Copy out, from the entries below, each line that holds the string "There".

*** Block opens ***

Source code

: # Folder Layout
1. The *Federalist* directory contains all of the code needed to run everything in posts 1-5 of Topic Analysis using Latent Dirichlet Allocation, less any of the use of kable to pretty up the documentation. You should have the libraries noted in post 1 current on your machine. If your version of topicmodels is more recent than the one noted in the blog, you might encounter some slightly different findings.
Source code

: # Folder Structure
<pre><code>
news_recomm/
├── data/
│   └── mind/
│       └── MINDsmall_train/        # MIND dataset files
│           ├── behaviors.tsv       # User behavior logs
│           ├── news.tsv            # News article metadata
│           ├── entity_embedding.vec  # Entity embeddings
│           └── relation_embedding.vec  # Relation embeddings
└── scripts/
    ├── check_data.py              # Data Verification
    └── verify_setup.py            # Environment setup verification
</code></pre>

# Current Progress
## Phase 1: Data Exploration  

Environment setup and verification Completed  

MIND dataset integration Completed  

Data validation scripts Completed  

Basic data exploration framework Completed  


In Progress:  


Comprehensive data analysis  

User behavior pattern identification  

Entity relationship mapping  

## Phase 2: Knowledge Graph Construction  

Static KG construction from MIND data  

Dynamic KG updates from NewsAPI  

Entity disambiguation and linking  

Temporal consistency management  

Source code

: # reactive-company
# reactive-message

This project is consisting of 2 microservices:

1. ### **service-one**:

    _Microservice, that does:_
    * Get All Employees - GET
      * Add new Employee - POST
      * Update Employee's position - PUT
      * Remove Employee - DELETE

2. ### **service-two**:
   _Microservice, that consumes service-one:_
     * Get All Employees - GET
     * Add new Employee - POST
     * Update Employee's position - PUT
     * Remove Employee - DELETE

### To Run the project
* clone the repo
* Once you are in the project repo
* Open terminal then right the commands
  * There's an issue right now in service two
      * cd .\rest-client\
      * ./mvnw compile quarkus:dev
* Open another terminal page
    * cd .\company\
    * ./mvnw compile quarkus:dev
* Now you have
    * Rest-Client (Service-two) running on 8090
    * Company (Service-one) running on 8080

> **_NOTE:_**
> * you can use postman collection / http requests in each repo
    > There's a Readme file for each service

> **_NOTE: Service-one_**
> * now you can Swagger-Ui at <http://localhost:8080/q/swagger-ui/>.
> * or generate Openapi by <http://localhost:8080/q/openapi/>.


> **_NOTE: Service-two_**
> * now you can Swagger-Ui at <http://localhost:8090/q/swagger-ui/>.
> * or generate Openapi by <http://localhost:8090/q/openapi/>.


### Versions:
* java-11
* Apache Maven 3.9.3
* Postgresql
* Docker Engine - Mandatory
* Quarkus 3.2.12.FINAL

*** Block closes ***
*** Block opens ***

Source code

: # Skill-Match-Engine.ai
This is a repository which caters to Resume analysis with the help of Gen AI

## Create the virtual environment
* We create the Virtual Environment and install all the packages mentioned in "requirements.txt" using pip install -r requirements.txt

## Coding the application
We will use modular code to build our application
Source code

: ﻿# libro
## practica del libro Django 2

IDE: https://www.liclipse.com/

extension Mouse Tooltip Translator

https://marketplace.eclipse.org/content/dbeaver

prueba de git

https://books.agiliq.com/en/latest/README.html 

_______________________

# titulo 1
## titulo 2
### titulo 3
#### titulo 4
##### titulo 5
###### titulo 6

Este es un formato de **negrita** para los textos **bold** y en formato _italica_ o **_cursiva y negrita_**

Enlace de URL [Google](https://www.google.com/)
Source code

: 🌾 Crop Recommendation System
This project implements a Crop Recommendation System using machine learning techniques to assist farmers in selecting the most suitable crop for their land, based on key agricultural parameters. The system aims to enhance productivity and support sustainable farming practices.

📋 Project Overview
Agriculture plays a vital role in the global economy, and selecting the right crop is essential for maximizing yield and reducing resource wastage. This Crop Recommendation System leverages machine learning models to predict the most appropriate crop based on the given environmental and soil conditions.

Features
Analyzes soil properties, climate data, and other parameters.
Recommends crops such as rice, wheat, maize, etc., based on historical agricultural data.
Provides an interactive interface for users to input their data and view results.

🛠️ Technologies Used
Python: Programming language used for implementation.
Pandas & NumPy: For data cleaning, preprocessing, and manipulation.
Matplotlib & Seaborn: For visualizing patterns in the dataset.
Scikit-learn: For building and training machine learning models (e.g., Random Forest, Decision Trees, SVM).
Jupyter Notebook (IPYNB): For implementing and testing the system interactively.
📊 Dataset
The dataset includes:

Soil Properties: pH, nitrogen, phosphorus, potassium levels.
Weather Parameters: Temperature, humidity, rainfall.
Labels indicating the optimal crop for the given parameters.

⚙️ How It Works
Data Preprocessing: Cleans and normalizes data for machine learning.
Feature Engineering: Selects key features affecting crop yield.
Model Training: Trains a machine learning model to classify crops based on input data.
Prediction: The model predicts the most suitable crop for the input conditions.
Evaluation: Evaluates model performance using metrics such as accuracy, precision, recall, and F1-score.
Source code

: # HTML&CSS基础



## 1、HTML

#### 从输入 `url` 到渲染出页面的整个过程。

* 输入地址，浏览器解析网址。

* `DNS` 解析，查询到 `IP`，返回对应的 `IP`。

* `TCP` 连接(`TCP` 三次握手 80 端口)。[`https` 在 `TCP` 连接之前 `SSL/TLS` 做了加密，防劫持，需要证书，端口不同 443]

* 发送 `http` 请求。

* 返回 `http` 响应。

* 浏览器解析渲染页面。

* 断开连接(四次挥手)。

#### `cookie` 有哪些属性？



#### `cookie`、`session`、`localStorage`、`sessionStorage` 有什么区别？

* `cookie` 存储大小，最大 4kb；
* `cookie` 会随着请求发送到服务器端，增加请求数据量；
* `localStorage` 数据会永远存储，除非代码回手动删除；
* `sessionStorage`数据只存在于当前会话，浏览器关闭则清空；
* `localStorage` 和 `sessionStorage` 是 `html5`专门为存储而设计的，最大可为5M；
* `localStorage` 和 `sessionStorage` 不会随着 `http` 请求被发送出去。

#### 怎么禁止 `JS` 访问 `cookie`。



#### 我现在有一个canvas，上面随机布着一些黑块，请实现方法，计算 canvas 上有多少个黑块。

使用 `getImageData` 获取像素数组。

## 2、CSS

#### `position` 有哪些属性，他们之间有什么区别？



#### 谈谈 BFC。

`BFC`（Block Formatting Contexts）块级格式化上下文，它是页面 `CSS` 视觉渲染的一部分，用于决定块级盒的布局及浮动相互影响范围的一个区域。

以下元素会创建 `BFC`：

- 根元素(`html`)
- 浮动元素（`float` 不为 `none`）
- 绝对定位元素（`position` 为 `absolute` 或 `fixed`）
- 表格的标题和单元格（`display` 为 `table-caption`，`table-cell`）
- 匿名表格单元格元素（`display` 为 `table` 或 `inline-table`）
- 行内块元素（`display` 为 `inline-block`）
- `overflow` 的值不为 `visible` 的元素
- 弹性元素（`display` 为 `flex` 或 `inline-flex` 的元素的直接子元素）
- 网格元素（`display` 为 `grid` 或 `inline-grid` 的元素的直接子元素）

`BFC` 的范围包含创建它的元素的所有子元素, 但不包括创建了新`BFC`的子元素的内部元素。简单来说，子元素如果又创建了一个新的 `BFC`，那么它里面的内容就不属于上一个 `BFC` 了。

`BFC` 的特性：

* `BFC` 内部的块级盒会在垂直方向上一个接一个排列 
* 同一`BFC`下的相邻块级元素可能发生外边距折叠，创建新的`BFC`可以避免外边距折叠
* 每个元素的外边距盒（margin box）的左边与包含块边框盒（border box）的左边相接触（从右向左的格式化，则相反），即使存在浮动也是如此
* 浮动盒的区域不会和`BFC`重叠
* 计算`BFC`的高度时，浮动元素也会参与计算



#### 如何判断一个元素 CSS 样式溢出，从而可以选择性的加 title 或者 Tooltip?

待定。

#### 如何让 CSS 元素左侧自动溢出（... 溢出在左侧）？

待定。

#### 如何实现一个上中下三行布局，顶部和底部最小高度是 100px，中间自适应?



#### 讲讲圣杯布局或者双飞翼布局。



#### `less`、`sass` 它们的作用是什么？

*** Block closes ***

Answer to this problem »
  * There's an issue right now in service two
    > There's a Readme file for each service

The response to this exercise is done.